MTS

Leisure is a Drug

Cover Image for Leisure is a Drug
Nicholas
Nicholas

Do you know what feels really bad? Waking up the day after doing absolutely NOTHING. Imagine a lazy Saturday. You wake up around 10:30, make some coffee, sit around for a few hours with your partner, and enjoy the morning. You plan on doing something fun. Maybe not. Maybe you just see where the day takes you. Then, who knows. You go out to a coffee shop, expecting to do some work, or you go to a new cafe for lunch. You end up hanging out there for a bit, talking about the other patrons, and discussing plans for later that evening. Then Saturday night rolls around. Dinner plans with friends. Visiting the family. Going to the movies. Staying up late playing video games. A night out to see some live music. Playing some board games with your partner. Whatever your rascally weekend activities include. Sunday morning rolls around, and you look back on yesterday, and while it was fun, you now suffer the consequences.

These are leisure activities. Things that you do on the weekends. After work is over. Before you start work, maybe you read a little bit of the paper with your coffee. Small bits of leisure. Watching a television show after work. Playing a game of League of Legends. Going for a walk in the park! Some of these things, I might argue, are objectively "better" for us than others, but to each their own. Do whatever makes you feel happy. But to me, it sometimes feels unbalanced.

Personally, after a Saturday of doing NOTHING, or even a whole week of doing nothing, I feel almost abysmal (this could just be a me thing). I just returned from a seven-day trip to the Outer Banks in NC. It was a blast. Super fun. But returning??? I have a leisure hangover. I feel like I accomplished nothing; I didn't "do" much at all. I journaled, sat on the beach, went to the pool, went out for dinner, went shopping, and played some Grand Theft Auto: Chinatown Wars on my phone. I actually even did some work in the mornings, maybe two hours. It was absolutely fantastic. But I cannot lie and say that by day seven, I wasn't itching to do something productive.

I think that leisure is a drug, like everything else. People get addicted to activities. For some, it's sex. For others, it's playing video games. Watching porn. I had a friend in college who was studying psychology, and he told me that people who smoke don't really get that addicted to the nicotine in cigarettes. They get addicted to the ACTIVITY of smoking. Going outside every few hours for a breath of fresh air. It's not necessarily a physical addiction. It's the brain saying, "I enjoy DOING this thing because it makes me happy."

And, much like alcohol, I feel that there's a "hangover" that I associate with these wasteful days. I have to recover a bit after too much leisure. It feels bad to me, waking up on a Sunday and saying, "Oh lord, I left ALL of the cleaning and chores for today. Now my Sunday is ruined. I feel bad."

Now, I know what you are thinking. "Nick, how the fuck do you expect anyone to listen to your word spew if you condemn their FAVORITE fucking things?!" It's important for me to note that these things are IMPORTANT. I'm not saying don't do anything fun ever.
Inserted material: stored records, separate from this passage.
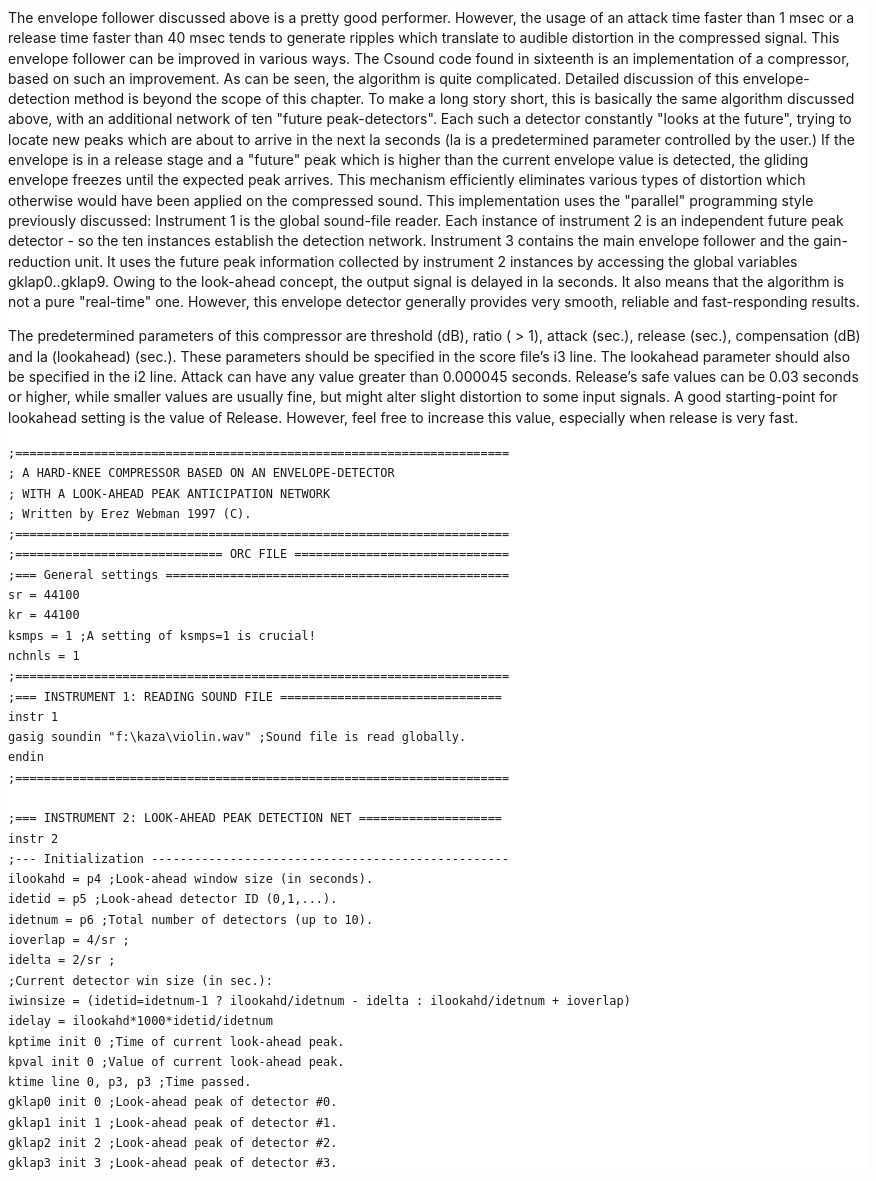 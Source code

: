 The envelope follower discussed above is a pretty good performer. However, the usage of an attack time faster than 1 msec or a release time faster than 40 msec tends to generate ripples which translate to audible distortion in the compressed signal. This envelope follower can be improved in various ways. The Csound code found in sixteenth is an implementation of a compressor, based on such an improvement. As can be seen, the algorithm is quite complicated. Detailed discussion of this envelope-detection method is beyond the scope of this chapter. To make a long story short, this is basically the same algorithm discussed above, with an additional network of ten "future peak-detectors". Each such a detector constantly "looks at the future", trying to locate new peaks which are about to arrive in the next la seconds (la is a predetermined parameter controlled by the user.) If the envelope is in a release stage and a "future" peak which is higher than the current envelope value is detected, the gliding envelope freezes until the expected peak arrives. This mechanism efficiently eliminates various types of distortion which otherwise would have been applied on the compressed sound. This implementation uses the "parallel" programming style previously discussed: Instrument 1 is the global sound-file reader. Each instance of instrument 2 is an independent future peak detector - so the ten instances establish the detection network. Instrument 3 contains the main envelope follower and the gain-reduction unit. It uses the future peak information collected by instrument 2 instances by accessing the global variables gklap0..gklap9. Owing to the look-ahead concept, the output signal is delayed in la seconds. It also means that the algorithm is not a pure "real-time" one. However, this envelope detector generally provides very smooth, reliable and fast-responding results.

The predetermined parameters of this compressor are threshold (dB), ratio ( > 1), attack (sec.), release (sec.), compensation (dB) and la (lookahead) (sec.). These parameters should be specified in the score file’s i3 line. The lookahead parameter should also be specified in the i2 line. Attack can have any value greater than 0.000045 seconds. Release’s safe values can be 0.03 seconds or higher, while smaller values are usually fine, but might alter slight distortion to some input signals. A good starting-point for lookahead setting is the value of Release. However, feel free to increase this value, especially when release is very fast.

```csound
;=====================================================================
; A HARD-KNEE COMPRESSOR BASED ON AN ENVELOPE-DETECTOR
; WITH A LOOK-AHEAD PEAK ANTICIPATION NETWORK
; Written by Erez Webman 1997 (C).
;=====================================================================
;============================= ORC FILE ==============================
;=== General settings ================================================
sr = 44100
kr = 44100
ksmps = 1 ;A setting of ksmps=1 is crucial!
nchnls = 1
;=====================================================================
;=== INSTRUMENT 1: READING SOUND FILE ===============================
instr 1
gasig soundin "f:\kaza\violin.wav" ;Sound file is read globally.
endin
;=====================================================================

;=== INSTRUMENT 2: LOOK-AHEAD PEAK DETECTION NET ====================
instr 2
;--- Initialization --------------------------------------------------
ilookahd = p4 ;Look-ahead window size (in seconds).
idetid = p5 ;Look-ahead detector ID (0,1,...).
idetnum = p6 ;Total number of detectors (up to 10).
ioverlap = 4/sr ;
idelta = 2/sr ;
;Current detector win size (in sec.):
iwinsize = (idetid=idetnum-1 ? ilookahd/idetnum - idelta : ilookahd/idetnum + ioverlap)
idelay = ilookahd*1000*idetid/idetnum
kptime init 0 ;Time of current look-ahead peak.
kpval init 0 ;Value of current look-ahead peak.
ktime line 0, p3, p3 ;Time passed.
gklap0 init 0 ;Look-ahead peak of detector #0.
gklap1 init 1 ;Look-ahead peak of detector #1.
gklap2 init 2 ;Look-ahead peak of detector #2.
gklap3 init 3 ;Look-ahead peak of detector #3.
```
I'm not saying be a machine that just does productive things all the time. I'm not saying people should give up the things they enjoy. Leisure is good. Leisure is absolutely important, and let's be honest, it's fucking great. It's super good for the body and brain to just... sit. Enjoy things sometimes. It's good to visit the family. It's good to form those connections with people. It's really GOOD to go for a walk in the park.

Take this post as you will, but the important thing is that we're metacognitive of the things that we spend time doing. Is it better to spend six hours straight on a Saturday sitting inside binge-watching "The Boys" on television? Or is it just that much better to maybe spend two hours doing that, and spend the other four hours doing something else??? Or maybe split the six hours up into 2-hour blocks, and clean the kitchen in between episodes? Who knows. Leisure is a captivating thing, and it's very easy to get locked into a leisurely activity. I say, treat leisure like a drug, and use leisure in moderation - always understanding WHY we're doing the things that we do.